On the filing of the mandate of dismissal of the appeal in the District Court, an order was made directing the Surveyor-General to proceed and survey the land confirmed in conformity with the decree as entered in that court, and which, as we have seen, was entered on the 18th October, 1858. That survey was made and is found in the record. It was approved by the Surveyor-General 18th December, 1860, and filed in the court below 22d January, 1861. We have also the testimony of Hays, the deputy surveyor, who surveyed the lines on the ground, and constructed the map; also of Conway, a clerk in the office, who assisted him, and of Mandeville, the Surveyor-General, who approved of the map, showing that the survey and map were made in strict conformity with the boundaries of the tract as given in the decree, of which they had a copy, and followed as their guide.
This survey having been made in conformity with the decree of the District Court, entered in pursuance of our mandate, would, doubtless, have closed this controversy, had it not been for the act of Congress passed 14th June, 1860, after the entry of the decree in the District Court, but before the survey of the tract by the Surveyor-General. The act purports to be an act to regulate the jurisdiction of the District Courts of the United States in California, in regard to the survey and location of confirmed private land claims. It authorizes the court to allow intervenors, not parties to the record, to appear and contest the survey, or in the words of the act, 'to show the true and proper location of the claim,' and for that purpose to produce evidence before the court, and directs that, 'on the proofs and allegations, the court shall render judgment thereon.' Any party dissatisfied with the decision may appeal to this court within the period of six months.

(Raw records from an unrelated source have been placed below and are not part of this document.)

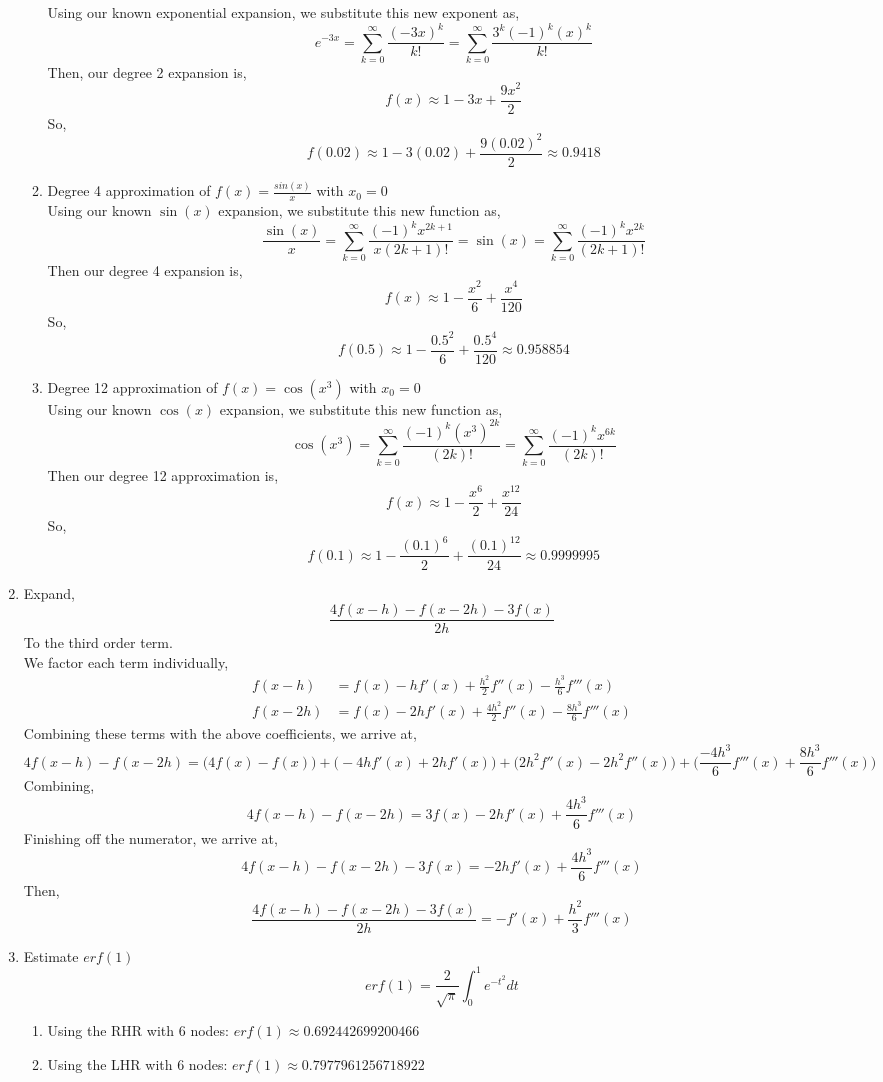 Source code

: \documentclass[letterpaper,10pt]{article}
\begin{document}
\begin{enumerate}
\begin{enumerate}
Using our known exponential expansion, we substitute this new exponent as,
\[e^{-3x}=\sum_{k=0}^{\infty}\frac{(-3x)^k}{k!}=\sum_{k=0}^{\infty}\frac{3^k(-1)^k(x)^k}{k!}\]
Then, our degree 2 expansion is,
\[f(x)\approx 1-3x+\frac{9x^2}{2}\]
So,
\[f(0.02)\approx 1-3(0.02)+\frac{9(0.02)^2}{2}\approx 0.9418\]
\item Degree 4 approximation of $f(x)=\frac{sin(x)}{x}$ with $x_0=0$\\
Using our known $\sin(x)$ expansion, we substitute this new function as,
\[\frac{\sin(x)}{x}=\sum_{k=0}^{\infty}\frac{(-1)^kx^{2k+1}}{x(2k+1)!}=\sin(x)=\sum_{k=0}^{\infty}\frac{(-1)^kx^{2k}}{(2k+1)!}\]
Then our degree 4 expansion is,
\[f(x)\approx 1-\frac{x^2}{6}+\frac{x^4}{120}\]
So,
\[f(0.5)\approx 1-\frac{0.5^2}{6}+\frac{0.5^4}{120}\approx 0.958854\]
\item Degree 12 approximation of $f(x)=\cos(x^3)$ with $x_0=0$\\
Using our known $\cos(x)$ expansion, we substitute this new function as,
\[\cos(x^3)=\sum_{k=0}^{\infty}\frac{(-1)^k(x^3)^{2k}}{(2k)!}=\sum_{k=0}^{\infty}\frac{(-1)^kx^{6k}}{(2k)!}\]
Then our degree 12 approximation is,
\[f(x)\approx 1-\frac{x^6}{2}+\frac{x^{12}}{24}\]
So,
\[f(0.1)\approx 1-\frac{(0.1)^6}{2}+\frac{(0.1)^{12}}{24}\approx 0.9999995\]
\end{enumerate}
\item Expand,
\[\frac{4f(x-h)-f(x-2h)-3f(x)}{2h}\]
To the third order term.\\
We factor each term individually,
\begin{align*}
f(x-h)&=f(x)-hf'(x)+\frac{h^2}{2}f''(x)-\frac{h^3}{6}f'''(x)\\
f(x-2h)&=f(x)-2hf'(x)+\frac{4h^2}{2}f''(x)-\frac{8h^3}{6}f'''(x)
\end{align*}
Combining these terms with the above coefficients, we arrive at,
\[4f(x-h)-f(x-2h)=\bigg(4f(x)-f(x)\bigg)+\bigg(-4hf'(x)+2hf'(x)\bigg)+\bigg(2h^2f''(x)-2h^2f''(x)\bigg)+\bigg(\frac{-4h^3}{6}f'''(x)+\frac{8h^3}{6}f'''(x)\bigg)\]
Combining,
\[4f(x-h)-f(x-2h)=3f(x)-2hf'(x)+\frac{4h^3}{6}f'''(x)\]
Finishing off the numerator, we arrive at,
\[4f(x-h)-f(x-2h)-3f(x)=-2hf'(x)+\frac{4h^3}{6}f'''(x)\]
Then,
\[\frac{4f(x-h)-f(x-2h)-3f(x)}{2h}=-f'(x)+\frac{h^2}{3}f'''(x)\]
\item Estimate $erf(1)$
\[erf(1)=\frac{2}{\sqrt{\pi}}\int_{0}^{1}e^{-t^2}dt\]
\begin{enumerate}
\item Using the RHR with 6 nodes: $erf(1)\approx 0.692442699200466$
\item Using the LHR with 6 nodes: $erf(1)\approx 0.7977961256718922$

\end{enumerate}
\end{enumerate}
\end{document}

Under this act several parties intervened, and much testimony was furnished to the court in relation to the survey and location of the tract by the Surveyor-General, and which is found in the record, embracing some two hundred and twenty pages. And on the 16th November, 1861, the court entered an order reforming the survey, as to the eastern line. Instead of adopting the eastern line of the survey, which had been located as directed in its decree, and which was a straight line from the point of beginning to the termination at the Sierra (the southern boundary), passing by the eastern point or base of the low hill in the centre of the ca nada, the court directed that, from the base of the low hill, the line south should be deflected fifty-five degrees west, until it reached a given point or object, and from thence south thirty-four degrees west till it reached the Sierra, or mountain range. Instead of a straight line for the eastern boundary, three lines were directed to be run, at considerable angles to each other, between the starting-point and the termination. This direction of the court not only reformed the survey of the tract as made by the Surveyor-General, but reformed the decree itself of the court, entered on the 18th October, 1858, in pursuance of which the survey had been made. The court assumed that the survey and location of the tract was not to be governed by the decree, but, on the contrary, that it was open to the court to revise, alter, and change it at discretion, and to require the Surveyor-General to conform his survey and location to any new or amended decree; for, certainly, if it was competent to change this eastern line from that settled in the decree, it was equally competent for it to change every other line or boundary as there described and fixed.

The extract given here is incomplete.